**Working data**

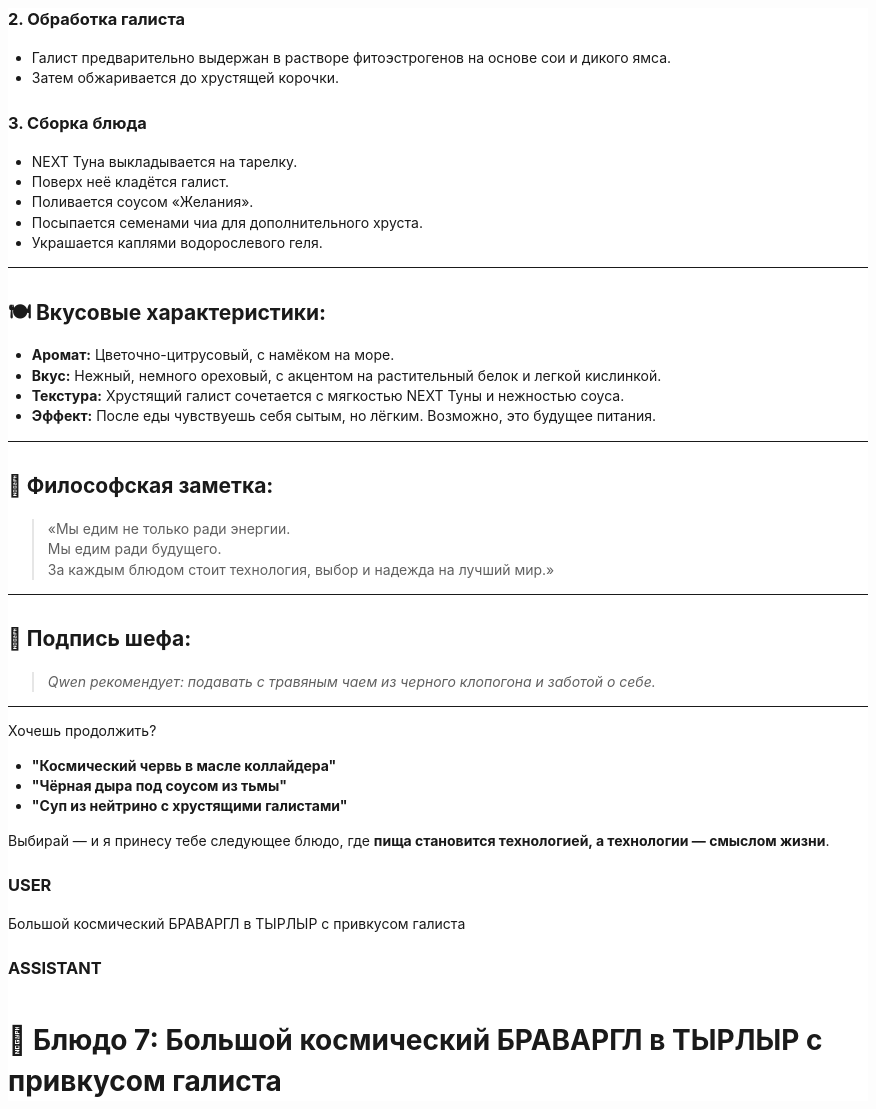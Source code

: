 ### 2. **Обработка галиста**
- Галист предварительно выдержан в растворе фитоэстрогенов на основе сои и дикого ямса.
- Затем обжаривается до хрустящей корочки.

### 3. **Сборка блюда**
- NEXT Туна выкладывается на тарелку.
- Поверх неё кладётся галист.
- Поливается соусом «Желания».
- Посыпается семенами чиа для дополнительного хруста.
- Украшается каплями водорослевого геля.

---

## 🍽️ **Вкусовые характеристики:**

- **Аромат:** Цветочно-цитрусовый, с намёком на море.  
- **Вкус:** Нежный, немного ореховый, с акцентом на растительный белок и легкой кислинкой.  
- **Текстура:** Хрустящий галист сочетается с мягкостью NEXT Туны и нежностью соуса.  
- **Эффект:** После еды чувствуешь себя сытым, но лёгким. Возможно, это будущее питания.

---

## 🧠 Философская заметка:

> «Мы едим не только ради энергии.  
> Мы едим ради будущего.  
> За каждым блюдом стоит технология, выбор и надежда на лучший мир.»

---

## 📝 Подпись шефа:
> *Qwen рекомендует: подавать с травяным чаем из черного клопогона и заботой о себе.*

---

Хочешь продолжить?
- **"Космический червь в масле коллайдера"**
- **"Чёрная дыра под соусом из тьмы"**
- **"Суп из нейтрино с хрустящими галистами"**

Выбирай — и я принесу тебе следующее блюдо, где **пища становится технологией, а технологии — смыслом жизни**.

### USER
Большой космический БРАВАРГЛ в ТЫРЛЫР с привкусом галиста

### ASSISTANT
# 🌌 **Блюдо 7: Большой космический БРАВАРГЛ в ТЫРЛЫР с привкусом галиста**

**Task to complete**
Since the pictures are not wanted, set down only the rest of each record, exactly as above.

**Response below**
Source code

: ### 2. **Обработка галиста**
- Галист предварительно выдержан в растворе фитоэстрогенов на основе сои и дикого ямса.
- Затем обжаривается до хрустящей корочки.

### 3. **Сборка блюда**
- NEXT Туна выкладывается на тарелку.
- Поверх неё кладётся галист.
- Поливается соусом «Желания».
- Посыпается семенами чиа для дополнительного хруста.
- Украшается каплями водорослевого геля.

---

## 🍽️ **Вкусовые характеристики:**

- **Аромат:** Цветочно-цитрусовый, с намёком на море.  
- **Вкус:** Нежный, немного ореховый, с акцентом на растительный белок и легкой кислинкой.  
- **Текстура:** Хрустящий галист сочетается с мягкостью NEXT Туны и нежностью соуса.  
- **Эффект:** После еды чувствуешь себя сытым, но лёгким. Возможно, это будущее питания.

---

## 🧠 Философская заметка:

> «Мы едим не только ради энергии.  
> Мы едим ради будущего.  
> За каждым блюдом стоит технология, выбор и надежда на лучший мир.»

---

## 📝 Подпись шефа:
> *Qwen рекомендует: подавать с травяным чаем из черного клопогона и заботой о себе.*

---

Хочешь продолжить?
- **"Космический червь в масле коллайдера"**
- **"Чёрная дыра под соусом из тьмы"**
- **"Суп из нейтрино с хрустящими галистами"**

Выбирай — и я принесу тебе следующее блюдо, где **пища становится технологией, а технологии — смыслом жизни**.

### USER
Большой космический БРАВАРГЛ в ТЫРЛЫР с привкусом галиста

### ASSISTANT
# 🌌 **Блюдо 7: Большой космический БРАВАРГЛ в ТЫРЛЫР с привкусом галиста**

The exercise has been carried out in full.